Recently, Computer vision (CV) research-driven by Deep Learning has achieved significant progress in classifying video clips taken from the Internet and analyzing human actions in them. These video-based tasks can be pretty challenging, as they require an understanding of the interactions between humans, objects, the context within a given scene. It also requires an understanding of reasoning over long temporal intervals.
In the paper Unified Grap Structured Models for Video Understanding, a team of researchers from Google Research has proposed a message-passing graph neural network (MPNN) that can explicitly model these spatio-temporal relations, use either implicitly or explicitly captured representations of objects, and generalize previous structured models for video understanding.
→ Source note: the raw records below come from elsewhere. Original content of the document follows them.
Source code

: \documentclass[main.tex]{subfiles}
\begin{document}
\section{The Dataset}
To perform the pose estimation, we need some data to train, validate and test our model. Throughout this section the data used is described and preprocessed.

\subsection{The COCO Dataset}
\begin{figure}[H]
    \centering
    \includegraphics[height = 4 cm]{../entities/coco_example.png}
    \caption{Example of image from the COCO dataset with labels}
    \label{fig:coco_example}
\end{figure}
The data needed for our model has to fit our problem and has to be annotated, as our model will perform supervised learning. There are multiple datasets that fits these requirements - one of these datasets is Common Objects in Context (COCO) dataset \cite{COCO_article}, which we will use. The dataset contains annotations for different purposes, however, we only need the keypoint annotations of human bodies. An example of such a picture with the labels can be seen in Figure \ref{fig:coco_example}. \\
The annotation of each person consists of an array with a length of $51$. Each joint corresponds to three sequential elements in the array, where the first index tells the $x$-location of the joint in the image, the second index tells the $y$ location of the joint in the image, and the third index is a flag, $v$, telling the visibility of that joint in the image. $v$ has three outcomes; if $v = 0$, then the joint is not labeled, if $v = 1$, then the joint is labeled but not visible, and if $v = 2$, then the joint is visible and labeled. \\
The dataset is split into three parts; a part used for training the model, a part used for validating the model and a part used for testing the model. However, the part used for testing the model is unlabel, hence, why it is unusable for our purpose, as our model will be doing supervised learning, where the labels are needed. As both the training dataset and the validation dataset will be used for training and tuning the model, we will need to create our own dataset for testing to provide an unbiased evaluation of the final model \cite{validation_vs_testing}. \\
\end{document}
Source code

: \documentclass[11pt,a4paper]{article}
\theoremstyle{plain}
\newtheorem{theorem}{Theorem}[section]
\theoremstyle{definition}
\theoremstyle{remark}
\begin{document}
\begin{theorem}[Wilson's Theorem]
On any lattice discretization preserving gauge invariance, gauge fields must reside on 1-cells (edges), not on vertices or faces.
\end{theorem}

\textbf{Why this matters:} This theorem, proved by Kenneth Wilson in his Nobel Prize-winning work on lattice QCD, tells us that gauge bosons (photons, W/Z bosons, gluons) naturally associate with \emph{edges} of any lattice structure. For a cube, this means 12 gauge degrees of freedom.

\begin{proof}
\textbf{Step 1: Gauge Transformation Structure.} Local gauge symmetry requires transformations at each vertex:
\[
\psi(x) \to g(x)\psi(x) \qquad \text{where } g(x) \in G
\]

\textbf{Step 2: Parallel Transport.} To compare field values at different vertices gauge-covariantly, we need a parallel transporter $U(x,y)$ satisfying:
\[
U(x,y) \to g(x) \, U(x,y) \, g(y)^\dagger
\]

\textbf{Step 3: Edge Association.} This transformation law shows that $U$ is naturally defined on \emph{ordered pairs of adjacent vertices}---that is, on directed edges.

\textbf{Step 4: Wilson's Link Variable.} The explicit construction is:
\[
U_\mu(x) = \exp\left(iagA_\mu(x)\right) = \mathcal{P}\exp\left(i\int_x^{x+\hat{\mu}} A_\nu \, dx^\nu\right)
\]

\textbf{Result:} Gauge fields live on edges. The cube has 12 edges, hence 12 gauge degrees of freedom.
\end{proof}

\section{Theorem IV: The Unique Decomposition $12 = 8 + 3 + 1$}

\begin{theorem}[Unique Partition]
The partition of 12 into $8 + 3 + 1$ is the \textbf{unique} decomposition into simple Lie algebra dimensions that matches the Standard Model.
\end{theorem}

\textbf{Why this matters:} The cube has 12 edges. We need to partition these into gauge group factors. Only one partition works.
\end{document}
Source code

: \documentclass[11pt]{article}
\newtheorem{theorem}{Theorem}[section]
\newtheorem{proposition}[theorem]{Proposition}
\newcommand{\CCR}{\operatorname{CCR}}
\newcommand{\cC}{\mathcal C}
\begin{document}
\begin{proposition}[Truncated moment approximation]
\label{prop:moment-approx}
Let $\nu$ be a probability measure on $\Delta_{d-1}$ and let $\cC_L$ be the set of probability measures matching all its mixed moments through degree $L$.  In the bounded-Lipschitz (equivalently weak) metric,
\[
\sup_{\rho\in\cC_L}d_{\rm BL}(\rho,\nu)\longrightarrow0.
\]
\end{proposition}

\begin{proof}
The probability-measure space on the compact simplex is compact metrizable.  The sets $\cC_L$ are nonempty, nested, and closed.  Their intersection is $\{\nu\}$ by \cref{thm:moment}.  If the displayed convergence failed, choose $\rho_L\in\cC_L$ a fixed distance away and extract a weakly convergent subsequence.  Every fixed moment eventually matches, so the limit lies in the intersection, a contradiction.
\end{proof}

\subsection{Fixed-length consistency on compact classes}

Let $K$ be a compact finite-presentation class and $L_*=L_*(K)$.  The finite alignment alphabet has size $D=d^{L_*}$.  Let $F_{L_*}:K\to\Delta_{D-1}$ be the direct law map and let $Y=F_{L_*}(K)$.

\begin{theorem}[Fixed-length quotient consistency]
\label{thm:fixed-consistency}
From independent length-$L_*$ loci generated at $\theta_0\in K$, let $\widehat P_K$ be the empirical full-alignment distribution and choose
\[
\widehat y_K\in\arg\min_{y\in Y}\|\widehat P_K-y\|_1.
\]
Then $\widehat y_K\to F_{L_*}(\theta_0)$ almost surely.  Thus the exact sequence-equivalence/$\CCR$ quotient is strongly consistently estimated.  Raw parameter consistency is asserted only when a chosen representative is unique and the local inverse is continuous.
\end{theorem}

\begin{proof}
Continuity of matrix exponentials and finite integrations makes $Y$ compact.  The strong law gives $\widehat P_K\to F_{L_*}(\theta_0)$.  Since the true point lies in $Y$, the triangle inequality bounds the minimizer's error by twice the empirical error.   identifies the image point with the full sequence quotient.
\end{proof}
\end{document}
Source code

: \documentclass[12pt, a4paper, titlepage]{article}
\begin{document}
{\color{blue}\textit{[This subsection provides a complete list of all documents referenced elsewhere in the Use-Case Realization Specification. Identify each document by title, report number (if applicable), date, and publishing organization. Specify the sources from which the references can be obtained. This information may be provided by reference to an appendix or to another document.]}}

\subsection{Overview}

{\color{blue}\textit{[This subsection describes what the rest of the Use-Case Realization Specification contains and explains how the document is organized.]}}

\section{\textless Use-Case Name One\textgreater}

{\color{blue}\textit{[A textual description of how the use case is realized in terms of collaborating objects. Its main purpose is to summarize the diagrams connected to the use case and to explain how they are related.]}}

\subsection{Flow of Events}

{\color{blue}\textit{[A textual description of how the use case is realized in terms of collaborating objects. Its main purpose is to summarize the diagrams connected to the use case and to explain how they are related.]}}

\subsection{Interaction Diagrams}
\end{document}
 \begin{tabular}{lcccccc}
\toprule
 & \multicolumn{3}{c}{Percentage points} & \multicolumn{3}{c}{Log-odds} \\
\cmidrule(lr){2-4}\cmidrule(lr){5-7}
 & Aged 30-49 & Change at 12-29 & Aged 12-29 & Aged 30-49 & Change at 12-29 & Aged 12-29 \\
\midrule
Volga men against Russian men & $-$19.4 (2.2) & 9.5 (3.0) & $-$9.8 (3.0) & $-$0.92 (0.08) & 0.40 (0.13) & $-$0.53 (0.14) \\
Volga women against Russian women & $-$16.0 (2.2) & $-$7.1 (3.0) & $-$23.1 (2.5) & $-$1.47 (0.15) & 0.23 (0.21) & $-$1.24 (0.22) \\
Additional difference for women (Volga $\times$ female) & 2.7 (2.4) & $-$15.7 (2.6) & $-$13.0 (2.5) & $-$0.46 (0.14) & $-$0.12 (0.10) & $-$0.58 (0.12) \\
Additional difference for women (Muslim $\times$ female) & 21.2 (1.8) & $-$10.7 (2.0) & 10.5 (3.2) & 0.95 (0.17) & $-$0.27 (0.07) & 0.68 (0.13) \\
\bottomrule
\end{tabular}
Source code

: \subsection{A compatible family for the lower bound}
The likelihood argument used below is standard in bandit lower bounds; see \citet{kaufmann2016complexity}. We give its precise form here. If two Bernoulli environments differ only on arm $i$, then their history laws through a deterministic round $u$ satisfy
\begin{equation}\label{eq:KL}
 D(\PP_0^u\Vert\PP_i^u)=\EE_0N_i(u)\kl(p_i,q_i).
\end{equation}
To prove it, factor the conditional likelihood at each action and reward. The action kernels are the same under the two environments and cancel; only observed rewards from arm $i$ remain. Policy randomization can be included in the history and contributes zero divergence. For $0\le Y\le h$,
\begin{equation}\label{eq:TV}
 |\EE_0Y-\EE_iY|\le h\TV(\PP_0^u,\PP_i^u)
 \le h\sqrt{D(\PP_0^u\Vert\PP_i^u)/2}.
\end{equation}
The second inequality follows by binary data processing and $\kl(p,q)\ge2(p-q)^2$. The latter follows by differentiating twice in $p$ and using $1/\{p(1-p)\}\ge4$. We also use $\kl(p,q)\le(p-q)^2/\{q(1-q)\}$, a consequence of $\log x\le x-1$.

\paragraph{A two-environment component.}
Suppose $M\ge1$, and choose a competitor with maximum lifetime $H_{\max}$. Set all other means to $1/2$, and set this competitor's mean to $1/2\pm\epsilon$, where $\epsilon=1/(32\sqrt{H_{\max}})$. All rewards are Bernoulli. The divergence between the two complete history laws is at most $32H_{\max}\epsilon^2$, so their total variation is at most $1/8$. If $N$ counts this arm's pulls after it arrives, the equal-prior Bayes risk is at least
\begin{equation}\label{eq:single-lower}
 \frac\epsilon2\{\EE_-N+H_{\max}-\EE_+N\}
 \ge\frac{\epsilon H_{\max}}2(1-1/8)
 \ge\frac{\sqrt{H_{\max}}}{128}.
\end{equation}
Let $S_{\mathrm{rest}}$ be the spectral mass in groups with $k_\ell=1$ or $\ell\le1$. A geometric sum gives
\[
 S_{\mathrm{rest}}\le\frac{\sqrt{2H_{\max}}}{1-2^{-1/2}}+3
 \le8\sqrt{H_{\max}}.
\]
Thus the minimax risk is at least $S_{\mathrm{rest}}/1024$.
The paper focuses on Spatio-temporal action recognition and video scene graph parsing that require reasoning about interactions between actors, objects, and their environment in both space and time.
The MPNN method proposed by them aims to build structured representations of videos by representing them as a graph of actors, objects, and contextual elements in a scene. MPNN performs coherent modeling of both spatial and temporal interactions. It then uses action recognition and scene graph prediction to understand the interactions between elements in the graph.
MPNN is a relatively flexible model that can operate on a directed or undirected graph. Its inference consists of two components- a message-passing phase where messages are first computed by applying spatial and temporal message-passing functions and a final readout phase where a readout function uses the updated node features to classify tasks.
After the first phase, an update function aggregates the received messages to update the latent state.
MPNN models scene context by including the features from each spatial position in the feature map. The researchers have also added an implicit object model to enable the network to encode information about the scene and relevant objects without any extra supervision.
MPNN models temporal interactions by connecting foreground nodes in a keyframe with all other foreground nodes in neighboring keyframes. It sets the sampling more than or equal to one. Thus it is possible to consider a wider temporal interval in a more computationally efficient manner.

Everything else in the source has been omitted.